# [Problem details]
Copy out each line containing "Search" from the entries below.
*** Opening of Exercise data ***
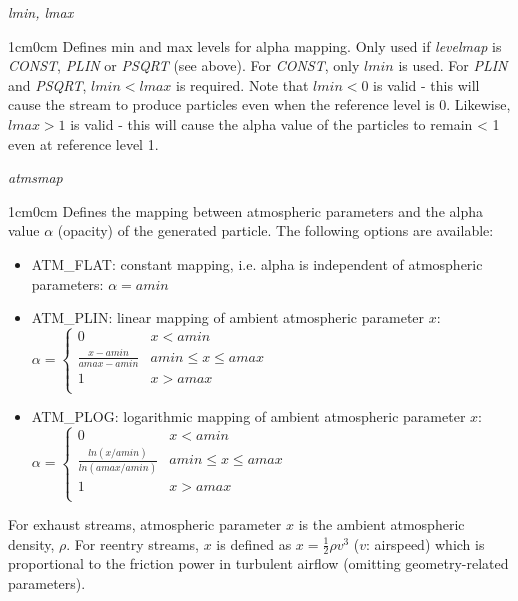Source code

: \documentclass[Orbiter Developer Manual.tex]{subfiles}
\begin{document}
\noindent
\textit{lmin, lmax}
\begin{adjustwidth}{1cm}{0cm}
Defines min and max levels for alpha mapping. Only used if \textit{levelmap} is \textit{CONST}, \textit{PLIN} or \textit{PSQRT} (see above). For \textit{CONST}, only $lmin$ is used. For \textit{PLIN} and \textit{PSQRT}, $lmin < lmax$ is required. Note that $lmin < 0$ is valid - this will cause the stream to produce particles even when the reference level is 0. Likewise, $lmax > 1$ is valid - this will cause the alpha value of the particles to remain < 1 even at reference level 1.
\\
\end{adjustwidth}

\noindent
\textit{atmsmap}
\begin{adjustwidth}{1cm}{0cm}
Defines the mapping between atmospheric parameters and the alpha value $\alpha$ (opacity) of the generated particle. The following options are available:

\begin{itemize}
\item ATM\_FLAT: constant mapping, i.e. alpha is independent of atmospheric parameters: $\alpha = amin$
\item ATM\_PLIN: linear mapping of ambient atmospheric parameter $x$:\\
$\alpha = 
\left\{
\begin{array}{ll}
	0 & x < amin \\
	\frac{x - amin}{amax - amin} & amin \leq x \leq amax \\
	1 & x > amax \\
\end{array} 
\right. $
\item ATM\_PLOG: logarithmic mapping of ambient atmospheric parameter $x$:\\
$\alpha = 
\left\{
\begin{array}{ll}
	0 & x < amin \\
	\frac{ln(x / amin)}{ln(amax / amin)} & amin \leq x \leq amax \\
	1 & x > amax \\
\end{array} 
\right. $
\end{itemize}
For exhaust streams, atmospheric parameter $x$ is the ambient atmospheric density, $\rho$. For reentry streams, $x$ is defined as $x = \frac{1}{2}\rho v^{3}$ ($v$: airspeed) which is proportional to the friction power in turbulent airflow (omitting geometry-related parameters).\\
\\
\end{adjustwidth}
\end{document}

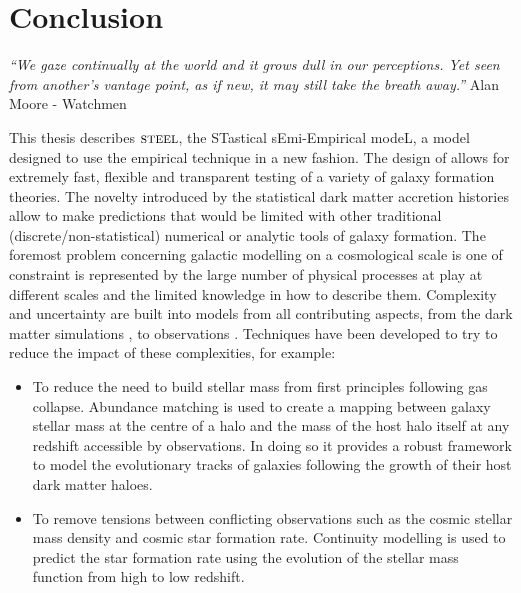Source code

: 
\chapter{Conclusion} %
\label{Chapter:Conclusion}
\begin{center}
    \textit{``We gaze continually at the world and it grows dull in our perceptions. Yet seen from another's vantage point, as if new, it may still take the breath away.''}
    Alan Moore - Watchmen
\end{center}


This thesis describes $\textsc{steel}$, the STastical sEmi-Empirical modeL, a model designed to use the empirical technique in a new fashion. The design of \steel allows for extremely fast, flexible and transparent testing of a variety of galaxy formation theories. The novelty introduced by the statistical dark matter accretion histories allow \steel to make predictions that would be limited with other traditional (discrete/non-statistical) numerical or analytic tools of galaxy formation. The foremost problem concerning galactic modelling on a cosmological scale is one of constraint is represented by the large number of physical processes at play at different scales and the limited knowledge in how to describe them. Complexity and uncertainty are built into models from all contributing aspects, from the dark matter simulations \cite[e.g.]{vandenBosch2018DisruptionFiction}, to observations \cite[e.g.]{Bernardi2017ComparingLight, Lapi2017StellarEquation, Leja2019AnSurvey}. Techniques have been developed to try to reduce the impact of these complexities, for example:
\begin{itemize}
    \item To reduce the need to build stellar mass from first principles following gas collapse. Abundance matching is used to create a mapping between galaxy stellar mass at the centre of a halo and the mass of the host halo itself at any redshift accessible by observations. In doing so it provides a robust framework to model the evolutionary tracks of galaxies following the growth of their host dark matter haloes.
    \item To remove tensions between conflicting observations such as the cosmic stellar mass density and cosmic star formation rate. Continuity modelling is used to predict the star formation rate using the evolution of the stellar mass function from high to low redshift. 
\end{itemize}

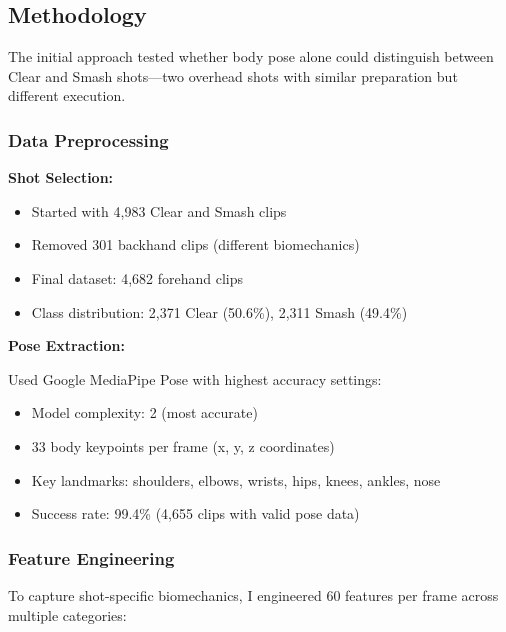 \documentclass[12pt,a4paper]{article}
\begin{document}
\subsection{Methodology}

The initial approach tested whether body pose alone could distinguish between Clear and Smash shots---two overhead shots with similar preparation but different execution.

\subsubsection{Data Preprocessing}

\textbf{Shot Selection:}
\begin{itemize}
\item Started with 4,983 Clear and Smash clips
\item Removed 301 backhand clips (different biomechanics)
\item Final dataset: 4,682 forehand clips
\item Class distribution: 2,371 Clear (50.6\%), 2,311 Smash (49.4\%)
\end{itemize}

\textbf{Pose Extraction:}

Used Google MediaPipe Pose \cite{MediaPipe} with highest accuracy settings:
\begin{itemize}
\item Model complexity: 2 (most accurate)
\item 33 body keypoints per frame (x, y, z coordinates)
\item Key landmarks: shoulders, elbows, wrists, hips, knees, ankles, nose
\item Success rate: 99.4\% (4,655 clips with valid pose data)
\end{itemize}

\subsubsection{Feature Engineering}

To capture shot-specific biomechanics, I engineered 60 features per frame across multiple categories:
\end{document}
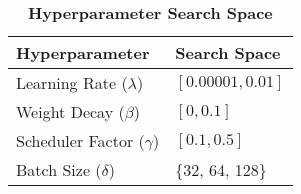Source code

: \begin{table}[!ht]
    \centering
    \caption{\textbf{Hyperparameter Search Space}}
    \label{tab:hyperparameters}
    \begin{tabular}{ll}
    \toprule
    \textbf{Hyperparameter} & \textbf{Search Space} \\
    \midrule
    Learning Rate (\( \lambda \)) & $[0.00001, 0.01]$ \\
    Weight Decay (\( \beta \)) & $[0, 0.1]$ \\
    Scheduler Factor (\(\gamma\)) & $[0.1, 0.5]$ \\
    Batch Size (\(\delta\)) & \{32, 64, 128\} \\
    \bottomrule
    \end{tabular}
\end{table}
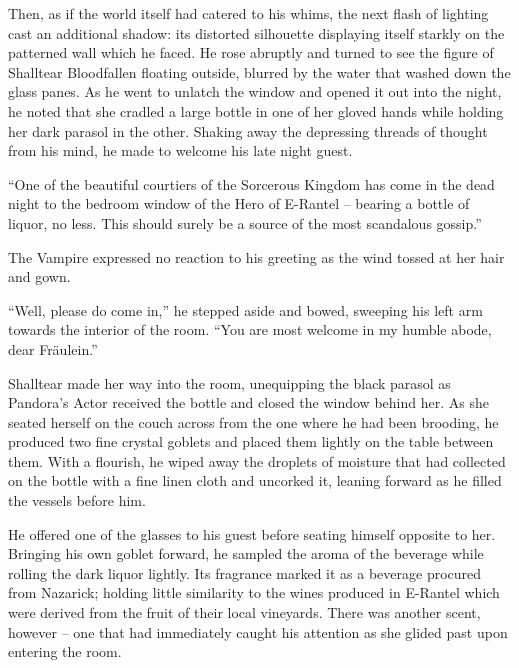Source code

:  

Then, as if the world itself had catered to his whims, the next flash of lighting cast an additional shadow: its distorted silhouette displaying itself starkly on the patterned wall which he faced. He rose abruptly and turned to see the figure of Shalltear Bloodfallen floating outside, blurred by the water that washed down the glass panes. As he went to unlatch the window and opened it out into the night, he noted that she cradled a large bottle in one of her gloved hands while holding her dark parasol in the other. Shaking away the depressing threads of thought from his mind, he made to welcome his late night guest.

 

“One of the beautiful courtiers of the Sorcerous Kingdom has come in the dead night to the bedroom window of the Hero of E-Rantel – bearing a bottle of liquor, no less. This should surely be a source of the most scandalous gossip.”

 

The Vampire expressed no reaction to his greeting as the wind tossed at her hair and gown.

 

“Well, please do come in,” he stepped aside and bowed, sweeping his left arm towards the interior of the room. “You are most welcome in my humble abode, dear Fräulein.”

 

Shalltear made her way into the room, unequipping the black parasol as Pandora’s Actor received the bottle and closed the window behind her. As she seated herself on the couch across from the one where he had been brooding, he produced two fine crystal goblets and placed them lightly on the table between them. With a flourish, he wiped away the droplets of moisture that had collected on the bottle with a fine linen cloth and uncorked it, leaning forward as he filled the vessels before him.

 

He offered one of the glasses to his guest before seating himself opposite to her. Bringing his own goblet forward, he sampled the aroma of the beverage while rolling the dark liquor lightly. Its fragrance marked it as a beverage procured from Nazarick; holding little similarity to the wines produced in E-Rantel which were derived from the fruit of their local vineyards. There was another scent, however – one that had immediately caught his attention as she glided past upon entering the room.

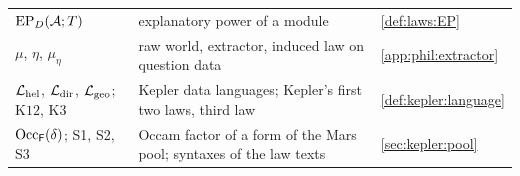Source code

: {\begin{longtable}{@{}>{\raggedright\arraybackslash}p{}>{\raggedright\arraybackslash}p{}>{\raggedright\arraybackslash}p{}@{}}
$\EP_D(\mathcal A;T)$ & explanatory power of a module & \cref{def:laws:EP}\\
$\mu$, $\eta$, $\mu_\eta$ & raw world, extractor, induced law on question data & \cref{app:phil:extractor}\\
$\mathcal L_{\rm hel}$, $\mathcal L_{\rm dir}$, $\mathcal L_{\rm geo}$; $\mathrm{K12}$, $\mathrm{K3}$ & Kepler data languages; Kepler's first two laws, third law & \cref{def:kepler:language}\\
$\Occ_{\mathsf F}(\delta)$; S1, S2, S3 & Occam factor of a form of the Mars pool; syntaxes of the law texts & \cref{sec:kepler:pool}\\
\end{longtable}}

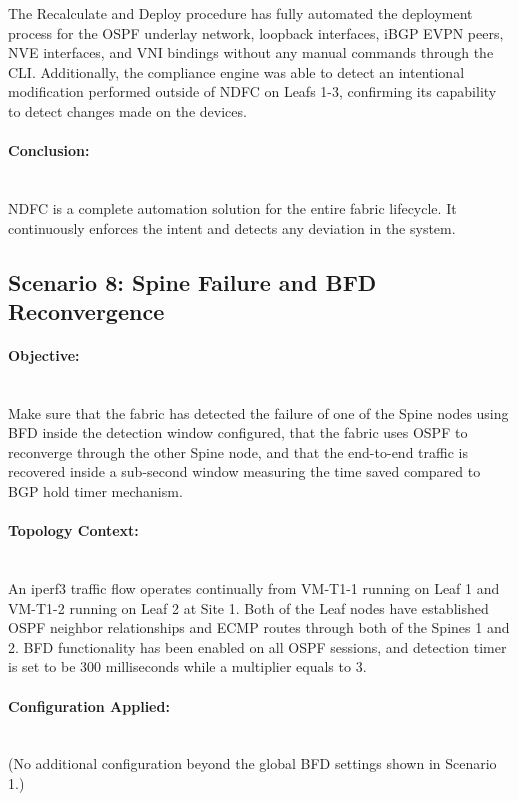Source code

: The Recalculate and Deploy procedure has fully automated the deployment process for the OSPF underlay network, loopback interfaces, iBGP EVPN peers, NVE interfaces, and VNI bindings without any manual commands through the CLI. Additionally, the compliance engine was able to detect an intentional modification performed outside of NDFC on Leafs 1-3, confirming its capability to detect changes made on the devices.

\paragraph{Conclusion:}~\\
NDFC is a complete automation solution for the entire fabric lifecycle. It continuously enforces the intent and detects any deviation in the system.

\subsection{Scenario 8: Spine Failure and BFD Reconvergence}
\paragraph{Objective:}~\\
Make sure that the fabric has detected the failure of one of the Spine nodes using BFD inside the detection window configured, that the fabric uses OSPF to reconverge through the other Spine node, and that the end-to-end traffic is recovered inside a sub-second window measuring the time saved compared to BGP hold timer mechanism.

\paragraph{Topology Context:}~\\
An iperf3 traffic flow operates continually from VM-T1-1 running on Leaf 1 and VM-T1-2 running on Leaf 2 at Site 1. Both of the Leaf nodes have established OSPF neighbor relationships and ECMP routes through both of the Spines 1 and 2. BFD functionality has been enabled on all OSPF sessions, and detection timer is set to be 300 milliseconds while a multiplier equals to 3.

\paragraph{Configuration Applied:}~\\
(No additional configuration beyond the global BFD settings shown in Scenario 1.)

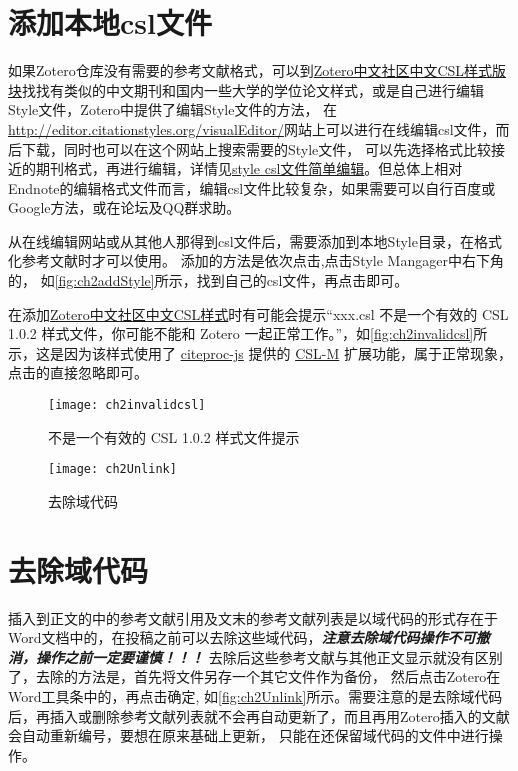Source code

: \documentclass[theorem=false,mathfont=none,openany,sub3section]{easybook}
\begin{document}
\section{添加本地csl文件}\label{sec:addStyle}
如果Zotero仓库没有需要的参考文献格式，可以到\href{https://zotero-chinese.com/styles/}{Zotero中文社区中文CSL样式版块}找找有类似的中文期刊和国内一些大学的学位论文样式，或是自己进行编辑Style文件，Zotero中提供了编辑Style文件的方法，
在\url{http://editor.citationstyles.org/visualEditor/}网站上可以进行在线编辑csl文件，而后下载，同时也可以在这个网站上搜索需要的Style文件，
可以先选择格式比较接近的期刊格式，再进行编辑，详情见\href{https://zhuanlan.zhihu.com/p/336009544}{style csl文件简单编辑}。但总体上相对 Endnote的编辑格式文件而言，编辑csl文件比较复杂，如果需要可以自行百度或Google方法，或在论坛及QQ群求助。

从在线编辑网站或从其他人那得到csl文件后，需要添加到本地Style目录，在格式化参考文献时才可以使用。
添加的方法是依次点击,点击Style Mangager中右下角的\menu{+}，
如\autoref{fig:ch2addStyle}所示，找到自己的csl文件，再点击即可。

在添加\href{https://zotero-chinese.com/styles/}{Zotero中文社区中文CSL样式}时有可能会提示“xxx.csl 不是一个有效的 CSL 1.0.2 样式文件，你可能不能和 Zotero 一起正常工作。”，如\autoref{fig:ch2invalidcsl}所示，这是因为该样式使用了 \href{https://github.com/Juris-M/citeproc-js}{citeproc-js} 提供的 \href{https://citeproc-js.readthedocs.io/en/latest/csl-m/index.html}{CSL-M} 扩展功能，属于正常现象，点击的直接忽略即可。
\begin{figure}[htbp]
	\centering
	\texttt{[image: ch2invalidcsl]}
	\caption{不是一个有效的 CSL 1.0.2 样式文件提示}
	\label{fig:ch2invalidcsl}
\end{figure}


\begin{figure}[htbp]
	\centering
	\texttt{[image: ch2Unlink]}
	\caption{去除域代码}
	\label{fig:ch2Unlink}
\end{figure}

\section{去除域代码}\label{sec:Remove_field}
插入到正文的中的参考文献引用及文末的参考文献列表是以域代码的形式存在于Word文档中的，在投稿之前可以去除这些域代码，\textbf{\emph{注意去除域代码操作不可撤消，操作之前一定要谨慎！！！}}
去除后这些参考文献与其他正文显示就没有区别了，去除的方法是，首先将文件另存一个其它文件作为备份，
然后点击Zotero在Word工具条中的，再点击确定,
如\autoref{fig:ch2Unlink}所示。需要注意的是去除域代码后，再插入或删除参考文献列表就不会再自动更新了，而且再用Zotero插入的文献会自动重新编号，要想在原来基础上更新，
只能在还保留域代码的文件中进行操作。
\end{document}
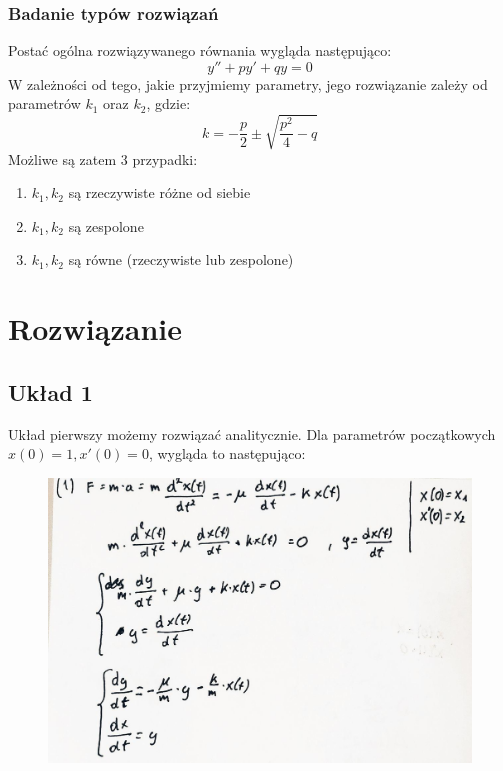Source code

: \documentclass[12pt]{article}
\begin{document}
\subsubsection{Badanie typów rozwiązań}
Postać ogólna rozwiązywanego równania wygląda następująco:
$$ y'' + py' + qy = 0 $$
W zależności od tego, jakie przyjmiemy parametry, jego rozwiązanie zależy
od parametrów $k_1$ oraz $k_2$, gdzie:
$$k = -\frac{p}{2} \pm \sqrt{\frac{p^2}{4}-q}$$
Możliwe są zatem 3 przypadki:
\begin{enumerate}
    \item $k_1, k_2$ są rzeczywiste różne od siebie
    \item $k_1, k_2$ są zespolone
    \item $k_1, k_2$ są równe (rzeczywiste lub zespolone)
\end{enumerate}

\section{Rozwiązanie}

\subsection{Układ 1}

Układ pierwszy możemy rozwiązać analitycznie. Dla parametrów początkowych \\
$x(0) = 1, x'(0) = 0$, wygląda to następująco:

\begin{figure}[H]
\centering
    \includegraphics[scale=0.28]{./img/rozw-1.jpg}
\end{figure}
\end{document}
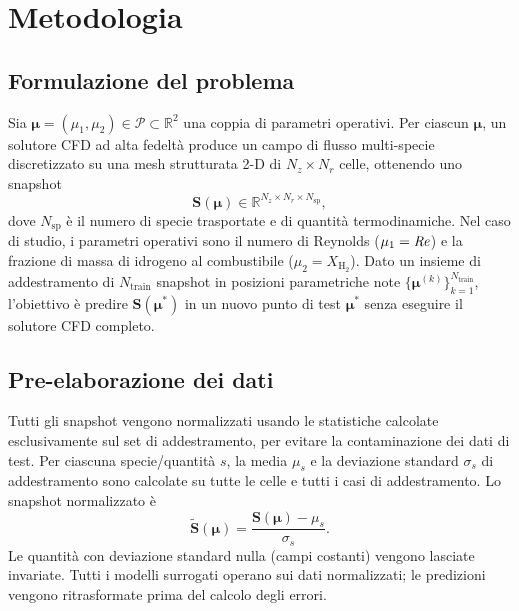 \section{Metodologia}

\subsection{Formulazione del problema}

Sia $\boldsymbol{\mu} = (\mu_1, \mu_2) \in \mathcal{P} \subset \mathbb{R}^2$ una coppia di parametri operativi. Per ciascun $\boldsymbol{\mu}$, un solutore CFD ad alta fedeltà produce un campo di flusso multi-specie discretizzato su una mesh strutturata 2-D di $N_z \times N_r$ celle, ottenendo uno snapshot
\begin{equation}
    \mathbf{S}(\boldsymbol{\mu}) \in \mathbb{R}^{N_z \times N_r \times N_{\mathrm{sp}}},
\end{equation}
dove $N_{\mathrm{sp}}$ è il numero di specie trasportate e di quantità termodinamiche. Nel caso di studio, i parametri operativi sono il numero di Reynolds ($\mu_1 = \Rey$) e la frazione di massa di idrogeno al combustibile ($\mu_2 = X_{\mathrm{H_2}}$). Dato un insieme di addestramento di $N_{\mathrm{train}}$ snapshot in posizioni parametriche note $\{\boldsymbol{\mu}^{(k)}\}_{k=1}^{N_{\mathrm{train}}}$, l'obiettivo è predire $\mathbf{S}(\boldsymbol{\mu}^*)$ in un nuovo punto di test $\boldsymbol{\mu}^*$ senza eseguire il solutore CFD completo.

\subsection{Pre-elaborazione dei dati}

Tutti gli snapshot vengono normalizzati usando le statistiche calcolate esclusivamente sul set di addestramento, per evitare la contaminazione dei dati di test. Per ciascuna specie/quantità $s$, la media $\mu_s$ e la deviazione standard $\sigma_s$ di addestramento sono calcolate su tutte le celle e tutti i casi di addestramento. Lo snapshot normalizzato è
\begin{equation}
    \tilde{\mathbf{S}}(\boldsymbol{\mu}) = \frac{\mathbf{S}(\boldsymbol{\mu}) - \mu_s}{\sigma_s}.
\end{equation}
Le quantità con deviazione standard nulla (campi costanti) vengono lasciate invariate. Tutti i modelli surrogati operano sui dati normalizzati; le predizioni vengono ritrasformate prima del calcolo degli errori.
*** Close of Exercise data ***
# [Answer area]
    \caption{\textbf{Hyperparameter Search Space}}
    \textbf{Hyperparameter} & \textbf{Search Space} \\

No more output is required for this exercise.